DLA describes all four of the RFQs as simplified acquisitions because it assigns a value of under $100,000 to them. See Federal Acquisition Regulation (FAR) sect. 2.101 (definition of “simplified acquisition threshold"). For three of the RFQs, there appears to be no question that the procurement is properly valued at less than the simplified acquisition threshold. First, in B-400750, DLA estimated that it would place orders under an indefinite-delivery purchase order (IDPO) for an estimated quantity of 274 filters over the 2-year term of the IDPO which, based on the lowest and highest historical prices listed in the RFQ, suggests a total price between $8,190 and $21,098. RFQ SPM7M1-08-U-J179 at 1, 7. Second, in B‑400752, DLA will purchase 8 filters which, based on the only historical price listed in the RFQ, suggests a total price of $3,496. RFQ SPM7MC‑09‑T-0151 at 1, 3. Third, in B-400785, DLA will purchase 60 filters which, based on the two historical prices listed in the RFQ, suggests a total price between $789 and $900. RFQ SPM7M3‑08‑T‑K838 at 1, 4.
However, in the fourth case, B-400751, the RFQ contains an estimate that shows that DLA will purchase 1,356 filters over the 2-year term of the IDPO. Based on the lowest and highest historical prices also listed in the RFQ, our Office calculates a potential IDPO value between $205,881 and $343,977. RFQ SPM7L4-09-U-A006 at 1, 7.
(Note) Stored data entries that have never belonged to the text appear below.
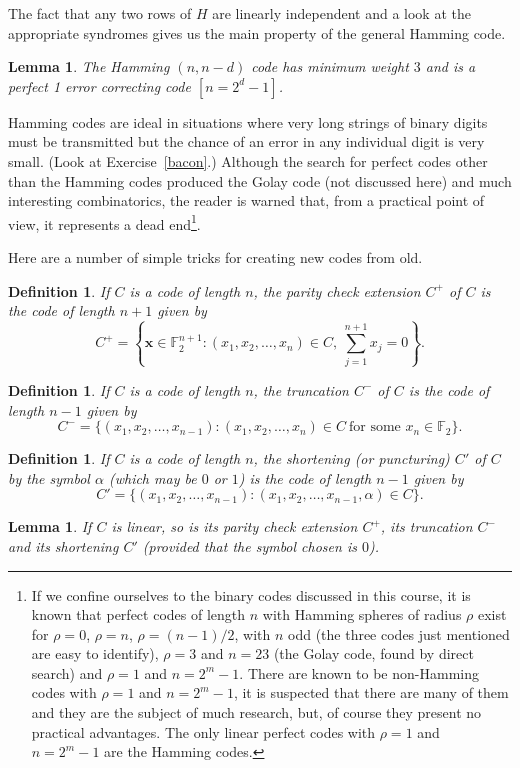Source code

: \documentclass[12pt,a4paper]{article}
\theoremstyle{plain}
\newtheorem{lemma}[theorem]{Lemma}
\newtheorem{definition}[theorem]{Definition}
\theoremstyle{definition}
\begin{document}
    The fact that any two rows of $H$ are linearly
    independent and a look at the appropriate syndromes
    gives us the main property of the general Hamming code.
    \begin{lemma}
        The Hamming $(n,n-d)$ code
        has minimum weight $3$ and is a perfect
        1 error correcting code $[n=2^{d}-1]$.
    \end{lemma}
    Hamming codes are ideal in situations where
    very long strings of binary digits must be transmitted
    but the chance of an error in any individual
    digit is very small. (Look at Exercise~\ref{bacon}.)
    Although the search for perfect codes other than the Hamming codes
    produced
    the Golay code (not discussed here) and much interesting
    combinatorics, the reader is warned that, from a practical
    point of view, it represents a dead
    end\footnote{If we confine ourselves to the binary
    codes discussed in this course, it is known
    that perfect codes of length $n$ with Hamming spheres of radius
    $\rho$ exist for $\rho=0$, $\rho=n$, $\rho=(n-1)/2$,
    with $n$ odd (the three codes just mentioned are
    easy to identify), $\rho=3$ and $n=23$ (the Golay code,
    found by direct search) and $\rho=1$ and $n=2^{m}-1$.
    There are known to be non-Hamming codes with  $\rho=1$ and $n=2^{m}-1$,
    it is suspected that there are many of them and
    they are the subject of much research, but,
    of course they present no practical advantages.
    The only linear perfect codes with $\rho=1$ and $n=2^{m}-1$
    are the Hamming codes.}.

    Here are a number of simple tricks for creating new
    codes from old.
    \begin{definition}
        If $C$ is a code of
        length $n$, the \emph{parity check extension}
        $C^{+}$ of $C$ is the code of length $n+1$ given by
        \[C^{+}=\left\{{\mathbf x}\in{\mathbb F}_{2}^{n+1}:
        (x_{1},x_{2},\dots,x_{n})\in C,\ \sum_{j=1}^{n+1}x_{j}=0
        \right\}.\]
    \end{definition}
    \begin{definition}
        If $C$ is a code of
        length $n$, the \emph{truncation}
        $C^{-}$ of $C$ is the code of length $n-1$ given by
        \[C^{-}=\{(x_{1},x_{2},\dots,x_{n-1}):
        (x_{1},x_{2},\dots,x_{n})\in C
        \ \text{for some $x_{n}\in{\mathbb F}_{2}$}\}.\]
    \end{definition}
    \begin{definition}
        If $C$ is a code of
        length $n$, the \emph{shortening} (or \emph{puncturing})
        $C'$ of $C$ by the symbol $\alpha$ (which may be $0$
        or $1$)
        is the code of length $n-1$ given by
        \[C'=\{(x_{1},x_{2},\dots,x_{n-1}):
        (x_{1},x_{2},\dots,x_{n-1},\alpha)\in C\}.\]
    \end{definition}
    \begin{lemma}
        If $C$ is linear, so is its
        parity check extension $C^{+}$, its
        truncation $C^{-}$ and its shortening $C'$ (provided
        that the symbol chosen is $0$).
    \end{lemma}
\end{document}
Each of the RFQs advised that DLA lacked data about the part, and that any firm wishing to propose an alternative to the brand-name item would be required to submit a data package for both the specified brand-name part, and the offered alternative.
DLA explains that it is conducting brand-name procurements, all of these filters are “critical application items," and that it has identified the only known approved sources for these filters. DLA also states that each of the manufacturers of the brand-name filters “holds the related data proprietary." AR at 2. DLA explains that it relies on an “Acquisition Method/Acquisition Method Source Code," which is maintained in its Federal Logistics Information System database. The codes are used to record whether a part should be procured competitively, or only from sources specified in the database. E.g., AR, Tab 21, Declaration of DLA Equipment Specialist Supervisor, at 2.
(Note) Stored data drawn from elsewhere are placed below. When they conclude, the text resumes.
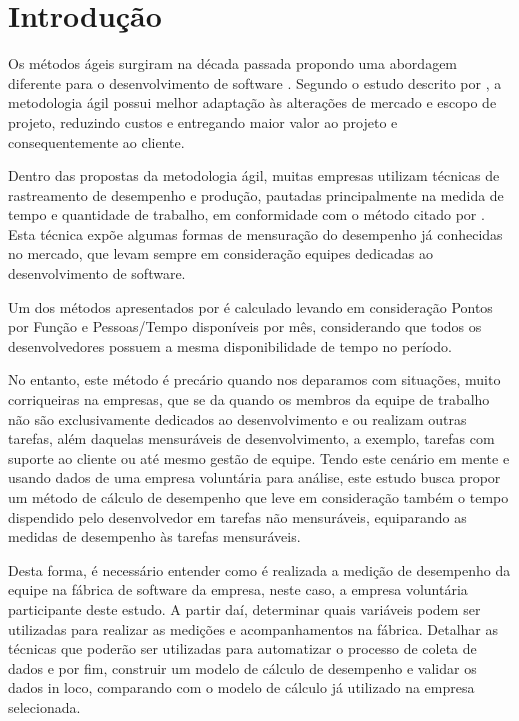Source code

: \section{Introdução}
Os métodos ágeis surgiram na década passada propondo uma abordagem diferente para o desenvolvimento de software \cite{sato2007usoMetricas}. Segundo o estudo descrito por  \citeauthor{sato2007usoMetricas}, a metodologia ágil possui melhor adaptação às alterações de mercado e escopo de projeto, reduzindo custos e entregando maior valor ao projeto e consequentemente ao cliente.\par

Dentro das propostas da metodologia ágil, muitas empresas utilizam técnicas de rastreamento de desempenho e produção, pautadas principalmente na medida de tempo e quantidade de trabalho, em conformidade com o método citado por . Esta técnica expõe algumas formas de mensuração do desempenho já conhecidas no mercado, que levam sempre em consideração equipes dedicadas ao desenvolvimento de software.\par 

Um dos métodos apresentados por  é calculado levando em consideração Pontos por Função e Pessoas/Tempo disponíveis por mês, considerando que todos os desenvolvedores possuem a mesma disponibilidade de tempo no período.

No entanto, este método é precário quando nos deparamos com situações, muito corriqueiras na empresas, que se da quando os membros da equipe de trabalho não são exclusivamente dedicados ao desenvolvimento e ou realizam outras tarefas, além daquelas mensuráveis de desenvolvimento, a exemplo, tarefas com suporte ao cliente ou até mesmo gestão de equipe. Tendo este cenário em mente e usando dados de uma empresa voluntária para análise, este estudo busca propor um método de cálculo de desempenho que leve em consideração também o tempo dispendido pelo desenvolvedor em tarefas não mensuráveis, equiparando as medidas de desempenho às tarefas mensuráveis.\par

Desta forma, é necessário entender como é realizada a medição de desempenho da equipe na fábrica de software da empresa, neste caso, a empresa voluntária participante deste estudo. A partir daí, determinar quais variáveis podem ser utilizadas para realizar as medições e acompanhamentos na fábrica. Detalhar as técnicas que poderão ser utilizadas para automatizar o processo de coleta de dados e por fim, construir um modelo de cálculo de desempenho e validar os dados in loco, comparando com o modelo de cálculo já utilizado na empresa selecionada.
DLA also explains that the cost of approving an additional source ranges from $1,700 to $4,700 depending on the number of engineering support activities involved. Therefore DLA believes it would not be cost-effective for the government to incur the cost of performing the engineering analysis that would be required to approve an additional source for three of the four filters. In other words, in DLA’s view, it would be unlikely to recoup those costs through competition.
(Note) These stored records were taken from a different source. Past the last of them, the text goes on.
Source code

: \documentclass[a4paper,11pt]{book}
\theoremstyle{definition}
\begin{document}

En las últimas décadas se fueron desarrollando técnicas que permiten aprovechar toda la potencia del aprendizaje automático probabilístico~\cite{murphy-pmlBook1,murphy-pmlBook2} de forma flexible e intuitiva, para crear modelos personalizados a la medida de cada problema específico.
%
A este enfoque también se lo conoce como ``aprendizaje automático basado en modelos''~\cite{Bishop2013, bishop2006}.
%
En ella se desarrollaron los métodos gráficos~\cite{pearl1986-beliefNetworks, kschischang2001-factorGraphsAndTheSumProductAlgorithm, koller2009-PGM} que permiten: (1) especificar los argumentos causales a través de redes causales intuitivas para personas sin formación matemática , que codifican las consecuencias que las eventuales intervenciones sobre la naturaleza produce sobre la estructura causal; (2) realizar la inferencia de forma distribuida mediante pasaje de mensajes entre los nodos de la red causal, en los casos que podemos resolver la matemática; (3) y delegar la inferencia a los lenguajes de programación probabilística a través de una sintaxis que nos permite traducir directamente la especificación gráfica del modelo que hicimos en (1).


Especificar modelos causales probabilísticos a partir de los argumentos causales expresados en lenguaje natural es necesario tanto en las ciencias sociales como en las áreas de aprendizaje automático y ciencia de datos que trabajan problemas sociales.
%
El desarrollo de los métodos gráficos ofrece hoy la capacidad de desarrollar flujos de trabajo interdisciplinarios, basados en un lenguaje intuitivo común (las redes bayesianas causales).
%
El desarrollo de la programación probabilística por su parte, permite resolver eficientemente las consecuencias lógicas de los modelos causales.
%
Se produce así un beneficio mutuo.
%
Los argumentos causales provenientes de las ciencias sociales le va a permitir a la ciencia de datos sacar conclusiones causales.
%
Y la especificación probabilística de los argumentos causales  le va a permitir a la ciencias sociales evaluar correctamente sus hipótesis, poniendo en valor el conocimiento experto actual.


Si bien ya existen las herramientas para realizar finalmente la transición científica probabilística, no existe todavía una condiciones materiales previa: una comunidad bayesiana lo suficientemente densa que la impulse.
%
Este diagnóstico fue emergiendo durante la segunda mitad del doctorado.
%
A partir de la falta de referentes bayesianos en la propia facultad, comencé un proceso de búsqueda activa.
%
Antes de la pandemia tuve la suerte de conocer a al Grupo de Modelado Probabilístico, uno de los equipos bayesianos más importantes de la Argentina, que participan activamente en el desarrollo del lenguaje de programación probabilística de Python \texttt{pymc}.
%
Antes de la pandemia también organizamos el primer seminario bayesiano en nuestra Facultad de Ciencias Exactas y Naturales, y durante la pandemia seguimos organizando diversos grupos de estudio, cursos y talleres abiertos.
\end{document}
Although CPF filed separate protests challenging the terms of each of these RFQs, the protests all raise the same issue, in essentially identical arguments. CPF argues that FAR sect. 11.104(b), which governs use of brand-name-or-equal purchase descriptions, bars DLA from conducting a procurement for brand-name items without setting forth salient characteristics that would permit broader competition. E.g., Protest B‑400750 at 3. More broadly, CPF argues that DLA has no basis to limit these procurements to the brand-name items.
DLA responds that it has properly used a brand-name specification in each of these RFQs because it lacks the data needed to specify its needs in any greater detail, or to evaluate alternative products, and because these procurements are under the simplified acquisition threshold. AR at 6. In addition, DLA argues that its use of brand-name purchase descriptions is permitted by the FAR where the brand-name items are essential to the government’s needs, market research supports the lack of an alternative item, and, in the case of simplified acquisitions as here, the basis is documented in the contracting file. AR at 6-8 (citing FAR sections 11.105, 13.106-1(b)). DLA did not prepare a written justification for these procurements under FAR sect. 6.302-1 because the use of such justifications is not required when an agency is using simplified acquisition procedures. AR at 7; see also FAR sect. 6.001(a).
In reviewing DLA’s obligations in this situation, we look first to Part 13 of the FAR, which establishes the procedures for simplified acquisitions. These simplified procedures are designed to promote efficiency and economy in contracting, and to avoid unnecessary burdens for agencies and contractors, where, in cases like these, the value of the acquisition is less than $100,000. See FAR sect. 2.101. In simplified acquisitions, agencies are only required to obtain competition to the “maximum extent practicable." 10 U.S.C. sect. 2304(g)(3); FAR sect. 13.104; Information Ventures, Inc., B‑293541, Apr. 9, 2004, 2004 CPD para. 81 at 3. In a simplified acquisition, an agency can limit a solicitation to a brand-name item where the “contracting officer determines that the circumstances of the contract action deem only one source reasonably available (e.g., urgency, exclusive licensing agreements, brand name or industrial mobilization)." FAR sect. 13.106-1(b)(1). In such cases, we review protests of sole-source determinations--and, as here, the decision to limit the procurement to a brand-name--for reasonableness. Europe Displays, Inc., B‑297099, Dec. 5, 2005, 2005 CPD para. 214 at 3-4.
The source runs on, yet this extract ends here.